A reação ao gesto foi imediata — e brutal. Smith e Carlos foram expulsos da Vila Olímpica, sofreram represálias nos Estados Unidos, perderam oportunidades de trabalho, patrocínio, foram ameaçados e tachados de “antipatriotas”. Ainda assim, nunca se arrependeram. Sabiam que estavam fazendo história. A imagem dos punhos cerrados virou símbolo da luta por direitos civis no mundo inteiro.

A vida após o protesto não foi fácil. Tommie Smith seguiu carreira como professor e palestrante. John Carlos passou por momentos difíceis, chegou a viver na pobreza, mas mais tarde também voltou a trabalhar com esporte e educação. Ambos só foram reconhecidos oficialmente décadas depois. Peter Norman, por sua vez, foi homenageado postumamente em 2012, quando o parlamento australiano pediu desculpas pelo tratamento injusto que ele recebeu.

Nesse episódio e no último artigo, foi possível perceber como o esporte pode ser — e muitas vezes é — um espaço político. Por mais que exista uma tentativa constante de separar o “campo” do “mundo real”, os corpos que correm, saltam e lutam carregam histórias, dores e causas. O gesto de 1968 segue atual. Em tempos de redes sociais, joelhos no chão, faixas de protesto e manifestações contra o racismo e outras formas de opressão, o que Tommie Smith, John Carlos e Peter Norman fizeram ainda inspira.

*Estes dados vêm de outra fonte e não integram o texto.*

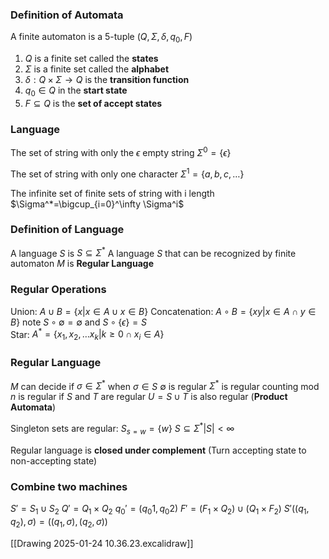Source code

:
### Definition of Automata
A finite automaton is a 5-tuple $(Q,\Sigma,\delta, q_{0},F)$
1. $Q$ is a finite set called the **states**
2. $\Sigma$ is a finite set called the **alphabet**
3. $\delta:Q\times \Sigma\to Q$ is the **transition function**
4. $q_{0}\in Q$ in the **start state**
5. $F\subseteq Q$ is the **set of accept states**

### Language
The set of string with only the $\epsilon$ empty string 
$\Sigma^0=\{\epsilon\}$ 

The set of string with only one character
$\Sigma^1=\{a, b, c, \dots\}$ 

The infinite set of finite sets of string with i length
$\Sigma^*=\bigcup_{i=0}^\infty \Sigma^i$

### Definition of Language
A language $S$ is $S\subseteq \Sigma^*$
A language $S$ that can be recognized by finite automaton $M$ is **Regular Language**

### Regular Operations
Union: $A\cup B=\{ x|x \in A\cup x \in B \}$
Concatenation: $A\circ B=\{ xy| x \in A \cap y \in B \}$ note $S \circ \emptyset=\emptyset$ and $S\circ \{ \epsilon \}=S$  
Star: $A^{*}=\{ x_{1},x_{2},\dots x_{k}|k\geq 0\cap x_{i} \in A\}$ 

### Regular Language
$M$ can decide  if $\sigma \in \Sigma^*$ when $\sigma \in S$ 
$\emptyset$ is regular
$\Sigma^{*}$ is regular
counting mod $n$ is regular
if $S\text{ and } T$ are regular  $U=S\cup T$ is also regular (**Product Automata**)

Singleton sets are regular:
$S_{s=w}=\{ w \}$ 
$S\subseteq \Sigma^{*}|S|<\infty$ 

Regular language is **closed under complement** (Turn accepting state to non-accepting state)
### Combine two machines
$S'=S_{1}\cup S_{2}$ 
$Q'=Q_{1}\times Q_{2}$
$q_{0}'=(q_{0}1,q_{0}2)$ 
$F'=(F_{1}\times Q_{2})\cup(Q_{1}\times F_{2})$ 
$S'((q_{1},q_{2}),\sigma)=((q_{1},\sigma),(q_{2},\sigma))$ 

[[Drawing 2025-01-24 10.36.23.excalidraw]]
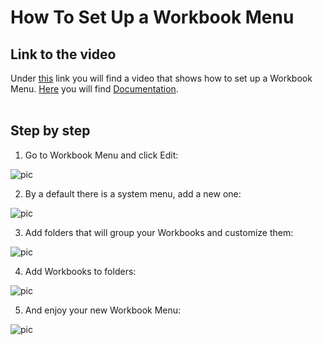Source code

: 
# How To Set Up a Workbook Menu

## Link to the video

Under [this](https://profitbasedocs.blob.core.windows.net/videos/Workbook%20Menu.mp4) link you will find a video that shows how to set up a Workbook Menu. [Here](../../workbookmenu.md) you will find [Documentation](../../workbookmenu.md).
<br/>
<br/>

## Step by step


1. Go to Workbook Menu and click Edit:

![pic](https://profitbasedocs.blob.core.windows.net/images/HTwbMenu%20(1).png)

2. By a default there is a system menu, add a new one:

![pic](https://profitbasedocs.blob.core.windows.net/images/HTwbMenu%20(2).png)

3. Add folders that will group your Workbooks and customize them:

![pic](https://profitbasedocs.blob.core.windows.net/images/HTwbMenu%20(3).png)

4. Add Workbooks to folders:

![pic](https://profitbasedocs.blob.core.windows.net/images/HTwbMenu%20(4).png)

5. And enjoy your new Workbook Menu:

![pic](https://profitbasedocs.blob.core.windows.net/images/HTwbMenu%20(5).png)
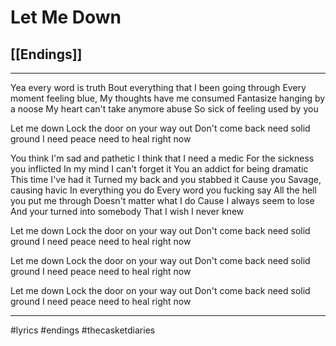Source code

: # Let Me Down
## [[Endings]]

---

Yea every word is truth
Bout everything that I been going through
Every moment feeling blue, 
My thoughts have me consumed 
Fantasize hanging by a noose
My heart can't take anymore abuse
So sick of feeling used by you

Let me down
Lock the door on your way out
Don't come back need solid ground
I need peace need to heal right now

You think I'm sad and pathetic
I think that I need a medic
For the sickness you inflicted
In my mind I can't forget it
You an addict for being dramatic
This time I've had it
Turned my back and you stabbed it
Cause you Savage, causing havic
In everything you do
Every word you fucking say
All the hell you put me through
Doesn't matter what I do
Cause I always seem to lose
And your turned into somebody
That I wish I never knew

Let me down
Lock the door on your way out
Don't come back need solid ground
I need peace need to heal right now

Let me down
Lock the door on your way out
Don't come back need solid ground
I need peace need to heal right now

Let me down
Lock the door on your way out
Don't come back need solid ground
I need peace need to heal right now

---

#lyrics #endings #thecasketdiaries 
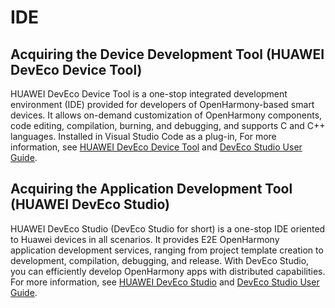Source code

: # IDE

## Acquiring the Device Development Tool (HUAWEI DevEco Device Tool)

HUAWEI DevEco Device Tool is a one-stop integrated development environment (IDE) provided for developers of OpenHarmony-based smart devices. It allows on-demand customization of OpenHarmony components, code editing, compilation, burning, and debugging, and supports C and C++ languages. Installed in Visual Studio Code as a plug-in, For more information, see [HUAWEI DevEco Device Tool](https://device.harmonyos.com/en/develop/ide) and [DevEco Studio User Guide](https://device.harmonyos.com/en/docs/documentation/guide/service_introduction-0000001050166905).

## Acquiring the Application Development Tool (HUAWEI DevEco Studio)

HUAWEI DevEco Studio (DevEco Studio for short) is a one-stop IDE oriented to Huawei devices in all scenarios. It provides E2E OpenHarmony application development services, ranging from project template creation to development, compilation, debugging, and release. With DevEco Studio, you can efficiently develop OpenHarmony apps with distributed capabilities. For more information, see [HUAWEI DevEco Studio](https://developer.harmonyos.com/en/develop/deveco-studio) and [DevEco Studio User Guide](https://developer.harmonyos.com/en/docs/documentation/doc-guides/ohos-deveco-studio-overview-0000001263280421).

1968 escancarou como o esporte, mesmo sendo vendido como símbolo de união e neutralidade, nunca esteve alheio às tensões sociais e políticas. O gesto de Tommie Smith e John Carlos ecoa até hoje como um dos maiores símbolos da resistência negra e da luta por justiça. Mais do que um protesto, foi um grito por igualdade e dignidade num momento em que o mundo parecia desmoronar em conflitos. A memória desse ato segue viva. Em tempos em que manifestações políticas no esporte ainda geram polêmica (como o caso do jogador de futebol Paulinho em 2023, atleta do Atlético Mineiro que sofreu intolerância religiosa por seguir uma religião afro-brasileira). A  história nos mostra que a luta por direitos muitas vezes precisa de coragem, mesmo quando tudo e todos parecem contra. O punho cerrado, nesse sentido, não foi apenas um gesto: foi um símbolo eterno de resistência.